Florida’s Scottie Wilbekin does the Gator chomp for the crowd while leaving the court with teammate Will Yeguete after beating Pittsburgh. Wilbekin leads the Gators with 21 points.


Florida’s Scottie Wilbekin does the Gator chomp for the crowd while leaving the court with teammate Will Yeguete after beating Pittsburgh. Wilbekin leads the Gators with 21 points.


Now that's the No. 1 team in the nation.

That's the team worth all the praise, worth all the cheers, worth all the admiration. That's the team to beat in this NCAA Tournament. That's the Florida Gators, and baby, they're back.

Muscle? Yeah, they had that.

Hustle? Yeah, that, too.

Prepared for a tussle? More than anything, they were that.

The Gators, two days after treating their opening game as a rare stroll through the park, smothered an outmanned Pitt team with ease Saturday afternoon. The Gators jumped on Pitt from the start, dominating the boards, dictating the play with their defense, swarming the Panthers on their way to a 61-45 victory.

You want to doubt these guys now? This wasn't a leisurely cruise past an overmatched Albany team that left eyebrows raised across the nation. This was a flexing of the biceps, a primordial scream that re-established the predetermined order as this NCAA Tournament started setting the Sweet 16.

There for a while, it was easy to wonder. The Gators didn't look particularly interested in their opener Thursday, and it was easy to think that perhaps they were ripe for an upset. No. 16 seed Albany played just good enough to make Florida look bad.

Ah, but Saturday was a different case. The Gators played defense as if they were trying to impress New England Patriots coach Bill Belichick, who was in the audience. They dominated the glass as if they were endorsed by Windex. They seemed to get to every loose ball. They seemed to hit every big shot.

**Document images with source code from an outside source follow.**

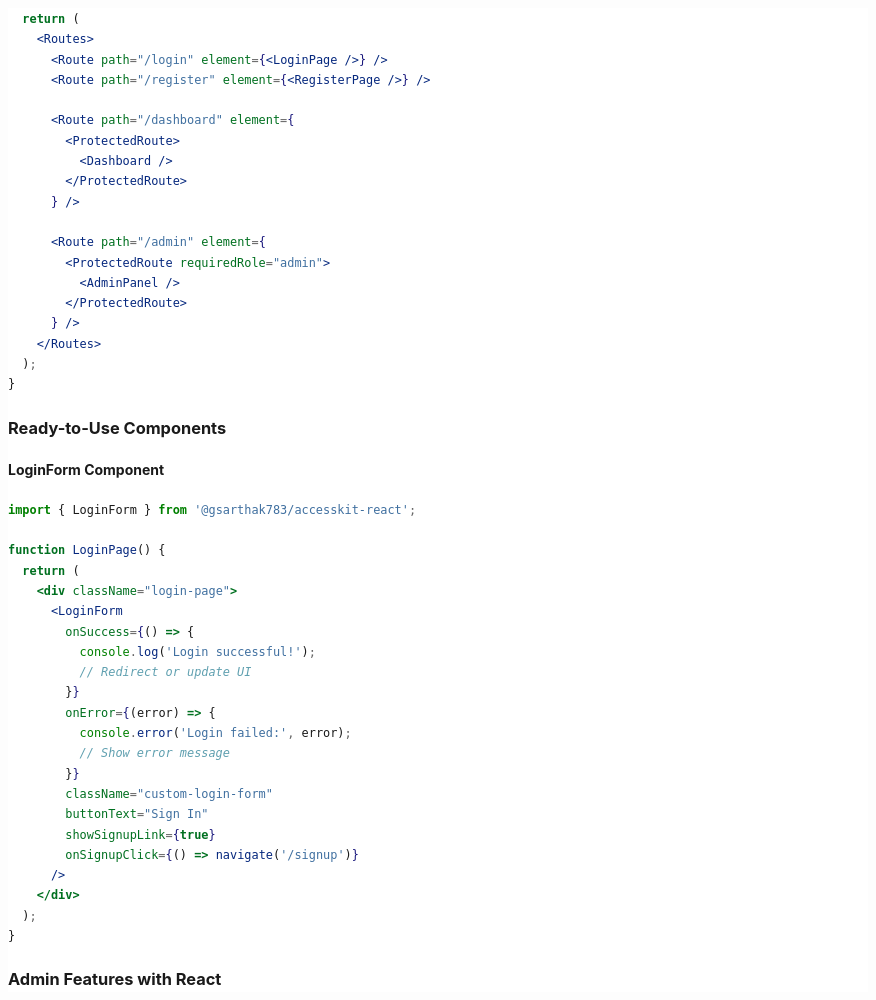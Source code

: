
 ```jsx
  return (
    <Routes>
      <Route path="/login" element={<LoginPage />} />
      <Route path="/register" element={<RegisterPage />} />
      
      <Route path="/dashboard" element={
        <ProtectedRoute>
          <Dashboard />
        </ProtectedRoute>
      } />
      
      <Route path="/admin" element={
        <ProtectedRoute requiredRole="admin">
          <AdminPanel />
        </ProtectedRoute>
      } />
    </Routes>
  );
}
```

### Ready-to-Use Components

#### LoginForm Component
```jsx
import { LoginForm } from '@gsarthak783/accesskit-react';

function LoginPage() {
  return (
    <div className="login-page">
      <LoginForm
        onSuccess={() => {
          console.log('Login successful!');
          // Redirect or update UI
        }}
        onError={(error) => {
          console.error('Login failed:', error);
          // Show error message
        }}
        className="custom-login-form"
        buttonText="Sign In"
        showSignupLink={true}
        onSignupClick={() => navigate('/signup')}
      />
    </div>
  );
}
```

### Admin Features with React
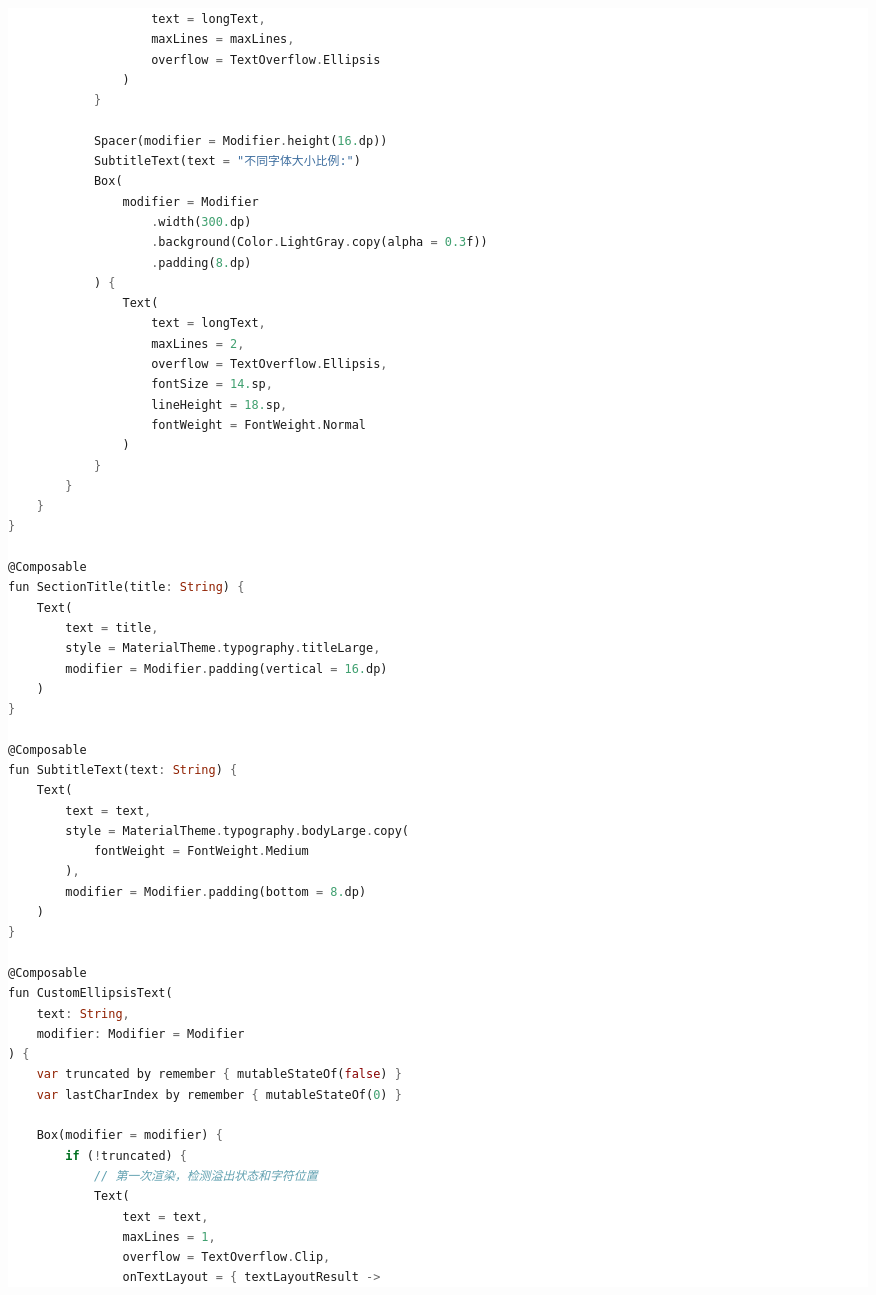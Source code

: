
 ```dart
                    text = longText,
                    maxLines = maxLines,
                    overflow = TextOverflow.Ellipsis
                )
            }
            
            Spacer(modifier = Modifier.height(16.dp))
            SubtitleText(text = "不同字体大小比例:")
            Box(
                modifier = Modifier
                    .width(300.dp)
                    .background(Color.LightGray.copy(alpha = 0.3f))
                    .padding(8.dp)
            ) {
                Text(
                    text = longText,
                    maxLines = 2,
                    overflow = TextOverflow.Ellipsis,
                    fontSize = 14.sp,
                    lineHeight = 18.sp,
                    fontWeight = FontWeight.Normal
                )
            }
        }
    }
}

@Composable
fun SectionTitle(title: String) {
    Text(
        text = title,
        style = MaterialTheme.typography.titleLarge,
        modifier = Modifier.padding(vertical = 16.dp)
    )
}

@Composable
fun SubtitleText(text: String) {
    Text(
        text = text,
        style = MaterialTheme.typography.bodyLarge.copy(
            fontWeight = FontWeight.Medium
        ),
        modifier = Modifier.padding(bottom = 8.dp)
    )
}

@Composable
fun CustomEllipsisText(
    text: String,
    modifier: Modifier = Modifier
) {
    var truncated by remember { mutableStateOf(false) }
    var lastCharIndex by remember { mutableStateOf(0) }
    
    Box(modifier = modifier) {
        if (!truncated) {
            // 第一次渲染，检测溢出状态和字符位置
            Text(
                text = text,
                maxLines = 1,
                overflow = TextOverflow.Clip,
                onTextLayout = { textLayoutResult ->
```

It was like watching a team that had learned its lesson in its opening game. And just maybe the Gators had. Maybe a lot of the winning of Saturday's game came during Friday's practice.

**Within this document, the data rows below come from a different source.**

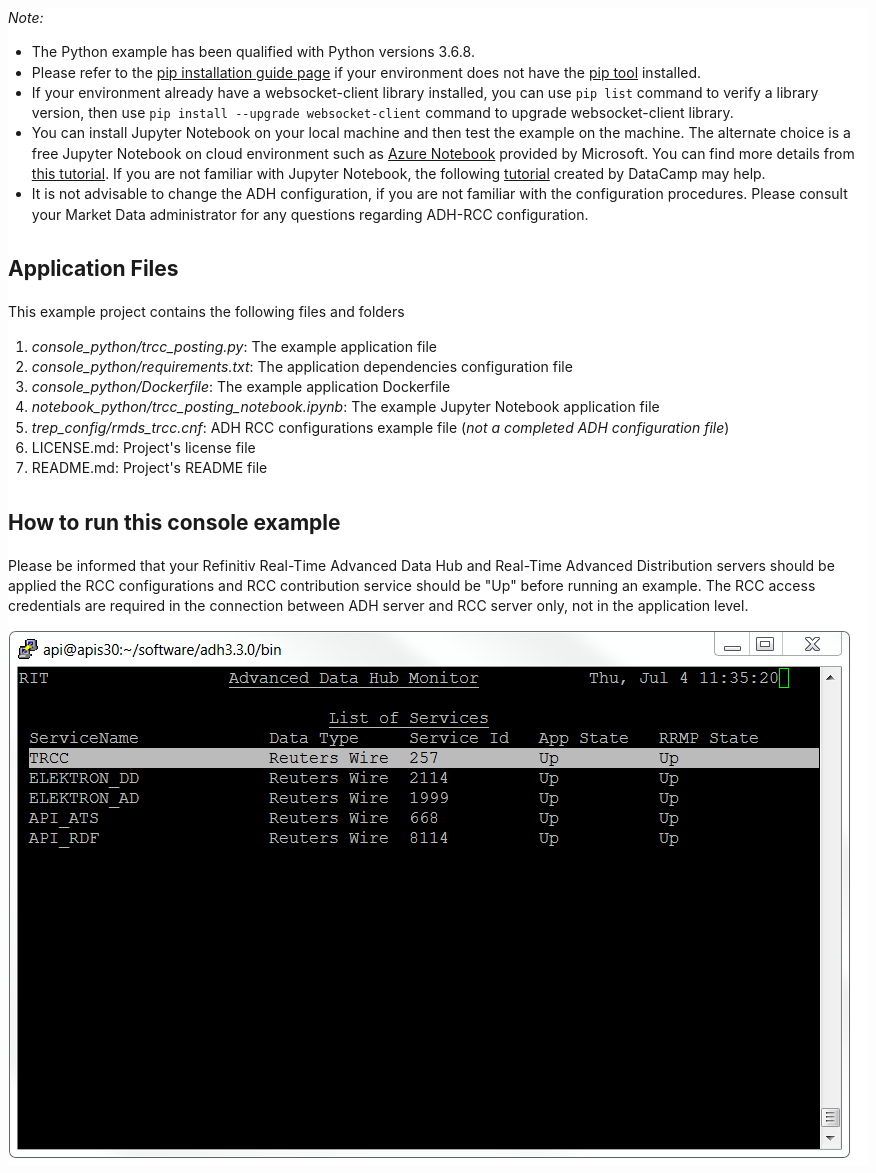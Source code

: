 *Note:* 
- The Python example has been qualified with Python versions 3.6.8. 
- Please refer to the [pip installation guide page](https://pip.pypa.io/en/stable/installing/) if your environment does not have the [pip tool](https://pypi.org/project/pip/) installed. 
- If your environment already have a websocket-client library installed, you can use ```pip list``` command to verify a library version, then use ```pip install --upgrade websocket-client``` command to upgrade websocket-client library. 
- You can install Jupyter Notebook on your local machine and then test the example on the machine. The alternate choice is a free Jupyter Notebook on cloud environment such as [Azure Notebook](https://notebooks.azure.com/) provided by Microsoft. You can find more details from [this tutorial](https://docs.microsoft.com/en-us/azure/notebooks/tutorial-create-run-jupyter-notebook). If you are not familiar with Jupyter Notebook, the following [tutorial](https://www.datacamp.com/community/tutorials/tutorial-jupyter-notebook) created by DataCamp may help.
- It is not advisable to change the ADH configuration, if you are not familiar with the configuration procedures. Please consult your Market Data administrator for any questions regarding ADH-RCC configuration.

## Application Files
This example project contains the following files and folders
1. *console_python/trcc_posting.py*: The example application file
2. *console_python/requirements.txt*: The application dependencies configuration file
3. *console_python/Dockerfile*: The example application Dockerfile
4. *notebook_python/trcc_posting_notebook.ipynb*: The example Jupyter Notebook application file
5. *trep_config/rmds_trcc.cnf*: ADH RCC configurations example file (*not a completed ADH configuration file*)
6. LICENSE.md: Project's license file
7. README.md: Project's README file

## How to run this console example

Please be informed that your Refinitiv Real-Time Advanced Data Hub and Real-Time Advanced Distribution servers should be applied the RCC configurations and RCC contribution service should be "Up" before running an example. The RCC access credentials are required in the connection between ADH server and RCC server only, not in the application level. 

![Figure-2](images/adh_trcc.png "ADH TRCC Service is ready")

"As a coach, you always want to play to your identity and who you've been the entire year," Gators coach Billy Donovan said. "I didn't feel like we did that (against Albany). We didn't play to our identity, and I was disappointed because we hadn't done that all year long.

"I think it's very easy to say, 'Okay, win, survive, we move on, everything is okay.' But I saw things in our team that I just did not like. I just wanted to make sure they understood that and we got back to who we were.

"To their credit, I don't think any of them disagreed with anything I had to say. Hopefully, in some way, that helped us get prepared for this game."

The day between tournament games is one of the most important in college basketball. It is a day of adjustments, and the better teams tweak here and there and come out better for it. Consider, if you will, how much the disappointment of the first game meant to Donovan, whose team now has won 28 straight. For him, it had all the advantages of a defeat without the cost; it was an opportunity to grab his team's attention all over again.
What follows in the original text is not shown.